Tàishàng dòngxuán língbǎo dàgāng chāo 太上洞玄靈寶大綱鈔
Outline of the Great Skein of the Cavern-Mystery Numinous Treasure, of the Most High by 閭丘方遠
(The source file reads 閭丘方達 Fāngdá — a typographical slip for 閭丘方遠 Fāngyuǎn, as attested in DZ 782 Dàdì dòngtiān jì and the author’s biography in DZ 296 Lìshì zhēnxiān tǐdào tōngjiàn. Preserved here in the prose so as not to silently correct the source.)
About the work
A three-folio outline of the Língbǎo tradition by the late-Táng Shàngqīng master Lǘqiū Fāngyuǎn 閭丘方遠 (hào Xuándòng xiānshēng 玄洞先生, d. 902). Transmitted in the Dàozàng in a composite juàn with DZ 392 and DZ 394 (KR5b0076, KR5b0078).
Prefaces
No prefaces in the source proper. The opening line identifies the author as “Xuándòng xiānshēng Lǘqiū Fāng[yuǎn] dá/shù 玄洞先生閭丘方達述”— “set forth by Xuándòng xiānshēng Lǘqiū Fāng[da/yuǎn].” The graph 達 is an evident slip for 遠.
Abstract
Dated by Schmidt (Schipper & Verellen, Taoist Canon 2: 332, DZ 393) to the end of the Táng.
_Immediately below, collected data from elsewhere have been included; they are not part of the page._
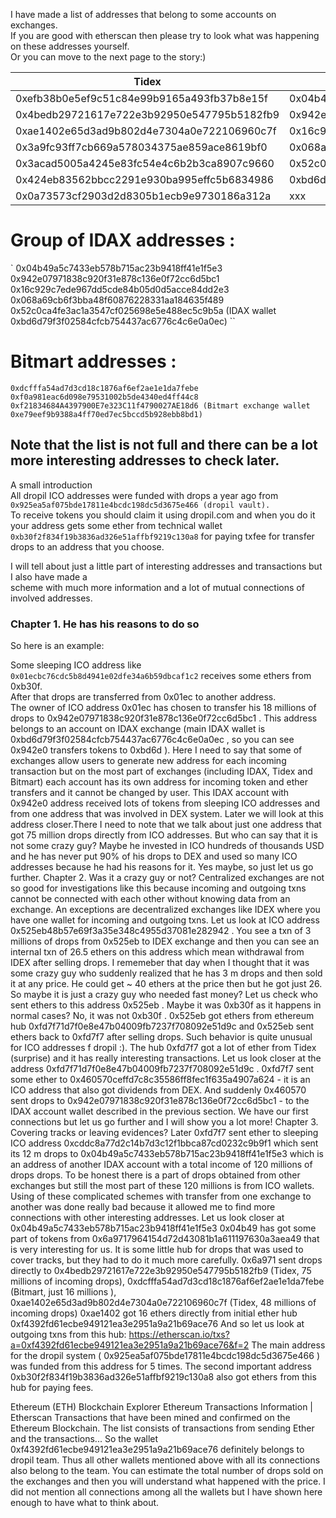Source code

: I have made a list of addresses that belong to some accounts on exchanges.<br>
If you are good with etherscan then please try to look what was happening on these addresses yourself.<br>
Or you can move to the next page to the story:)

Tidex                                      | IDAX                                       | Bitmart
------------------------------------------ | ------------------------------------------ | ------------------------------------------
0xefb38b0e5ef9c51c84e99b9165a493fb37b8e15f | 0x04b49a5c7433eb578b715ac23b9418ff41e1f5e3 | 0xdcfffa54ad7d3cd18c1876af6ef2ae1e1da7febe
0x4bedb29721617e722e3b92950e547795b5182fb9 | 0x942e07971838c920f31e878c136e0f72cc6d5bc1 | 0xf0a981eac6d098e79531002b5de4340ed4ff44c8
0xae1402e65d3ad9b802d4e7304a0e722106960c7f | 0x16c929c7ede967dd5cde84b05d0d5acce84dd2e3 | 0xf21834684A4397900E7e323C11f4790027AE18d6
0x3a9fc93ff7cb669a578034375ae859ace8619bf0 | 0x068a69cb6f3bba48f60876228331aa184635f489 | 0xe79eef9b9388a4ff70ed7ec5bccd5b928ebb8bd1
0x3acad5005a4245e83fc54e4c6b2b3ca8907c9660 | 0x52c0ca4fe3ac1a3547cf025698e5e488ec5c9b5a | xxx
0x424eb83562bbcc2291e930ba995effc5b6834986 | 0xbd6d79f3f02584cfcb754437ac6776c4c6e0a0ec | xxx
0x0a73573cf2903d2d8305b1ecb9e9730186a312a  | xxx                                        | xxx

# Group of IDAX addresses :

` 0x04b49a5c7433eb578b715ac23b9418ff41e1f5e3 0x942e07971838c920f31e878c136e0f72cc6d5bc1 0x16c929c7ede967dd5cde84b05d0d5acce84dd2e3 0x068a69cb6f3bba48f60876228331aa184635f489 0x52c0ca4fe3ac1a3547cf025698e5e488ec5c9b5a (IDAX wallet 0xbd6d79f3f02584cfcb754437ac6776c4c6e0a0ec) ``

# Bitmart addresses :

`0xdcfffa54ad7d3cd18c1876af6ef2ae1e1da7febe 0xf0a981eac6d098e79531002b5de4340ed4ff44c8 0xf21834684A4397900E7e323C11f4790027AE18d6 (Bitmart exchange wallet 0xe79eef9b9388a4ff70ed7ec5bccd5b928ebb8bd1)`

## Note that the list is not full and there can be a lot more interesting addresses to check later.

A small introduction<br>
All dropil ICO addresses were funded with drops a year ago from<br>
`0x925ea5af075bde17811e4bcdc198dc5d3675e466 (dropil vault).`<br>
To receive tokens you should claim it using dropil.com and when you do it your address gets some ether from technical wallet<br>
`0xb30f2f834f19b3836ad326e51affbf9219c130a8` for paying txfee for transfer drops to an address that you choose.

I will tell about just a little part of interesting addresses and transactions but I also have made a<br>
scheme with much more information and a lot of mutual connections of involved addresses.

### Chapter 1\. He has his reasons to do so

So here is an example:

Some sleeping ICO address like `0x01ecbc76cdc5b8d4941e02dfe34a6b59dbcaf1c2` receives some ethers from 0xb30f.<br>
After that drops are transferred from 0x01ec to another address.<br>
The owner of ICO address 0x01ec has chosen to transfer his 18 millions of drops to 0x942e07971838c920f31e878c136e0f72cc6d5bc1 . This address belongs to an account on IDAX exchange (main IDAX wallet is 0xbd6d79f3f02584cfcb754437ac6776c4c6e0a0ec , so you can see 0x942e0 transfers tokens to 0xbd6d ). Here I need to say that some of exchanges allow users to generate new address for each incoming transaction but on the most part of exchanges (including IDAX, Tidex and Bitmart) each account has its own address for incoming token and ether transfers and it cannot be changed by user. This IDAX account with 0x942e0 address received lots of tokens from sleeping ICO addresses and from one address that was involved in DEX system. Later we will look at this address closer.There I need to note that we talk about just one address that got 75 million drops directly from ICO addresses. But who can say that it is not some crazy guy? Maybe he invested in ICO hundreds of thousands USD and he has never put 90% of his drops to DEX and used so many ICO addresses because he had his reasons for it. Yes maybe, so just let us go further. Chapter 2\. Was it a crazy guy or not? Centralized exchanges are not so good for investigations like this because incoming and outgoing txns cannot be connected with each other without knowing data from an exchange. An exceptions are decentralized exchanges like IDEX where you have one wallet for incoming and outgoing txns. Let us look at ICO address 0x525eb48b57e69f3a35e348c4955d37081e282942 . You see a txn of 3 millions of drops from 0x525eb to IDEX exchange and then you can see an internal txn of 26.5 ethers on this address which mean withdrawal from IDEX after selling drops. I rememeber that day when I thought that it was some crazy guy who suddenly realized that he has 3 m drops and then sold it at any price. He could get ~ 40 ethers at the price then but he got just 26\. So maybe it is just a crazy guy who needed fast money? Let us check who sent ethers to this address 0x525eb . Maybe it was 0xb30f as it happens in normal cases? No, it was not 0xb30f . 0x525eb got ethers from ethereum hub 0xfd7f71d7f0e8e47b04009fb7237f708092e51d9c and 0x525eb sent ethers back to 0xfd7f7 after selling drops. Such behavior is quite unusual for ICO addresses f dropil :). The hub 0xfd7f7 got a lot of ether from Tidex (surprise) and it has really interesting transactions. Let us look closer at the address 0xfd7f71d7f0e8e47b04009fb7237f708092e51d9c . 0xfd7f7 sent some ether to 0x460570ceffd7c8c35586ff8fec1f635a4907a624 - it is an ICO address that also got dividends from DEX. And suddenly 0x460570 sent drops to 0x942e07971838c920f31e878c136e0f72cc6d5bc1 - to the IDAX account wallet described in the previous section. We have our first connections but let us go further and I will show you a lot more! Chapter 3\. Covering tracks or leaving evidences? Later 0xfd7f7 sent ether to sleeping ICO address 0xcddc8a77d2c14b7d3c12f1bbca87cd0232c9b9f1 which sent its 12 m drops to 0x04b49a5c7433eb578b715ac23b9418ff41e1f5e3 which is an address of another IDAX account with a total income of 120 millions of drops drops. To be honest there is a part of drops obtained from other exchanges but still the most part of these 120 millions is from ICO wallets. Using of these complicated schemes with transfer from one exchange to another was done really bad because it allowed me to find more connections with other interesting addresses. Let us look closer at 0x04b49a5c7433eb578b715ac23b9418ff41e1f5e3 0x04b49 has got some part of tokens from 0x6a9717964154d72d43081b1a611197630a3aea49 that is very interesting for us. It is some little hub for drops that was used to cover tracks, but they had to do it much more carefully. 0x6a971 sent drops directly to 0x4bedb29721617e722e3b92950e547795b5182fb9 (Tidex, 75 millions of incoming drops), 0xdcfffa54ad7d3cd18c1876af6ef2ae1e1da7febe (Bitmart, just 16 millions ), 0xae1402e65d3ad9b802d4e7304a0e722106960c7f (Tidex, 48 millions of incoming drops) 0xae1402 got 16 ethers directly from initial ether hub 0xf4392fd61ecbe949121ea3e2951a9a21b69ace76 And so let us look at outgoing txns from this hub: <https://etherscan.io/txs?a=0xf4392fd61ecbe949121ea3e2951a9a21b69ace76&f=2> The main address for the dropil system ( 0x925ea5af075bde17811e4bcdc198dc5d3675e466 ) was funded from this address for 5 times. The second important address 0xb30f2f834f19b3836ad326e51affbf9219c130a8 also got ethers from this hub for paying fees.

Ethereum (ETH) Blockchain Explorer Ethereum Transactions Information | Etherscan Transactions that have been mined and confirmed on the Ethereum Blockchain. The list consists of transactions from sending Ether and the transactions... So the wallet 0xf4392fd61ecbe949121ea3e2951a9a21b69ace76 definitely belongs to dropil team. Thus all other wallets mentioned above with all its connections also belong to the team. You can estimate the total number of drops sold on the exchanges and then you will understand what happened with the price. I did not mention all connections among all the wallets but I have shown here enough to have what to think about.
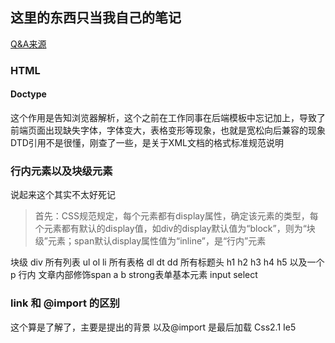 ## 这里的东西只当我自己的笔记
[Q&A来源](https://github.com/poetries/FE-Interview-Questions/blob/master/Interview-Questions/Front-end-Developer-Questions%5Bquestion-and-answer-version%5D.md)

### HTML

#### Doctype
这个作用是告知浏览器解析，这个之前在工作同事在后端模板中忘记加上，导致了前端页面出现缺失字体，字体变大，表格变形等现象，也就是宽松向后兼容的现象
DTD引用不是很懂，刚查了一些，是关于XML文档的格式标准规范说明

### 行内元素以及块级元素
说起来这个其实不太好死记
> 首先：CSS规范规定，每个元素都有display属性，确定该元素的类型，每个元素都有默认的display值，如div的display默认值为“block”，则为“块级”元素；span默认display属性值为“inline”，是“行内”元素


块级
div 所有列表 ul ol li 所有表格 dl dt dd 所有标题头 h1 h2 h3 h4 h5 以及一个 p
行内
文章内部修饰span a b strong表单基本元素 input select 


### link 和 @import 的区别
这个算是了解了，主要是提出的背景
以及@import 是最后加载 Css2.1 Ie5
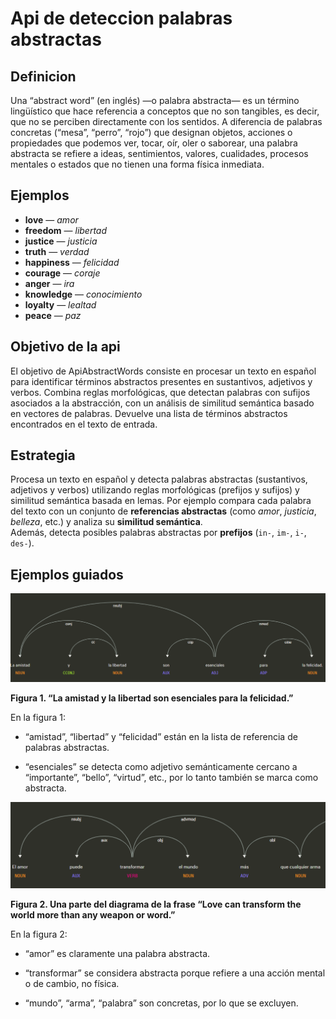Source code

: # Api de deteccion palabras abstractas
## Definicion
Una “abstract word” (en inglés) —o palabra abstracta— es un término lingüístico que hace referencia a conceptos que no son tangibles, es decir, que no se perciben directamente con los sentidos. A diferencia de palabras concretas (“mesa”, “perro”, “rojo”) que designan objetos, acciones o propiedades que podemos ver, tocar, oír, oler o saborear, una palabra abstracta se refiere a ideas, sentimientos, valores, cualidades, procesos mentales o estados que no tienen una forma física inmediata.

## Ejemplos
- **love** — *amor*  
- **freedom** — *libertad*  
- **justice** — *justicia*  
- **truth** — *verdad*  
- **happiness** — *felicidad*  
- **courage** — *coraje*  
- **anger** — *ira*  
- **knowledge** — *conocimiento*  
- **loyalty** — *lealtad*  
- **peace** — *paz*  

## Objetivo de la api
El objetivo de ApiAbstractWords consiste en procesar un texto en español para identificar términos abstractos presentes en sustantivos, adjetivos y verbos. Combina reglas morfológicas, que detectan palabras con sufijos asociados a la abstracción, con un análisis de similitud semántica basado en vectores de palabras. Devuelve una lista de términos abstractos encontrados en el texto de entrada.

## Estrategia
Procesa un texto en español y detecta palabras abstractas (sustantivos, adjetivos y verbos) utilizando reglas morfológicas (prefijos y sufijos) y similitud semántica basada en lemas. Por ejemplo compara cada palabra del texto con un conjunto de **referencias abstractas** (como *amor*, *justicia*, *belleza*, etc.) y analiza su **similitud semántica**.  
Además, detecta posibles palabras abstractas por **prefijos** (`in-`, `im-`, `i-`, `des-`).

## Ejemplos guiados

![Figura 1:  “La amistad y la libertad son esenciales para la felicidad.”](imagen1.png)


**Figura 1.  “La amistad y la libertad son esenciales para la felicidad.”**  

En la figura 1:
- “amistad”, “libertad” y “felicidad” están en la lista de referencia de palabras abstractas.

- “esenciales” se detecta como adjetivo semánticamente cercano a “importante”, “bello”, “virtud”, etc., por lo tanto también se marca como abstracta.

![Figura 2:  Una parte de “Love can transform the world more than any weapon or word.”](imagen2.png)


**Figura 2. Una parte del diagrama de la frase “Love can transform the world more than any weapon or word.”**  

En la figura 2:
- “amor” es claramente una palabra abstracta.

- “transformar” se considera abstracta porque refiere a una acción mental o de cambio, no física.

- “mundo”, “arma”, “palabra” son concretas, por lo que se excluyen.


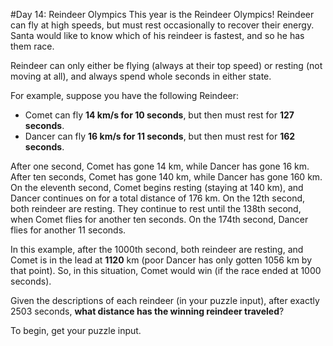 #Day 14: Reindeer Olympics
This year is the Reindeer Olympics! Reindeer can fly at high speeds, but must rest occasionally to recover their 
energy. Santa would like to know which of his reindeer is fastest, and so he has them race.

Reindeer can only either be flying (always at their top speed) or resting (not moving at all), and always spend whole seconds in either state.

For example, suppose you have the following Reindeer:

* Comet can fly **14 km/s for 10 seconds**, but then must rest for **127 seconds**.
* Dancer can fly **16 km/s for 11 seconds**, but then must rest for **162 seconds**.

After one second, Comet has gone 14 km, while Dancer has gone 16 km. After ten seconds, Comet has gone 140 km, while 
Dancer has gone 160 km. On the eleventh second, Comet begins resting (staying at 140 km), and Dancer continues on 
for a total distance of 176 km. On the 12th second, both reindeer are resting. They continue to rest until the 138th 
second, when Comet flies for another ten seconds. On the 174th second, Dancer flies for another 11 seconds.

In this example, after the 1000th second, both reindeer are resting, and Comet is in the lead at **1120** km (poor 
Dancer has only gotten 1056 km by that point). So, in this situation, Comet would win (if the race ended at 
1000 seconds).

Given the descriptions of each reindeer (in your puzzle input), after exactly 2503 seconds, **what distance has 
the winning reindeer traveled**?

To begin, get your puzzle input.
Lǘqiū Fāngyuǎn — himself a master of the Shàngqīng tradition, in whose Tiānzhù guàn jì 天柱觀記 of 900 (cited in DZ 782 Dàdì dòngtiān jì 3.3b; biographical details in DZ 296 Xù xiān zhuàn 3.4a–6a) — first explains the Five Kalpas (wǔ jié 五劫) in relation to the Five Elements:
- Lónghàn 龍漢 = Wood kalpa
- Chìmíng 赤明 = Fire kalpa
- Yánkāng 延康 = Metal kalpa
- Kāihuáng 開皇 = Water kalpa
- Shànghuáng 上皇 = Earth kalpa
— each “revolving and renewing itself” and unfolding into sun, moon, stars, yīn and yáng. He then briefly describes the transmission of the Língbǎo scriptures from the time of the Yellow Emperor to Lù Xiūjìng 陸修靜. Lǘqiū also mentions Emperor Xuánzōng’s (r. 712–756) initiatives that changed the name of Táolín district to Língbǎo district and founded Língbǎo monasteries. Within the fifty-eight-juàn Língbǎo canon, Lǘqiū identifies the Dùrén jīng 度人經 (DZ 1) as the essential scripture.
The text is a valuable specimen of late-Táng Shàngqīng scholastic cataloguing — an intellectual stock-taking of the Língbǎo corpus by one of the last major Shàngqīng masters before the Wǔdài dispersal of the Daoist canon.
Translations and research
- Schipper, Kristofer, and Franciscus Verellen, eds. The Taoist Canon: A Historical Companion to the Daozang. Chicago: University of Chicago Press, 2004, 2:332 (DZ 393).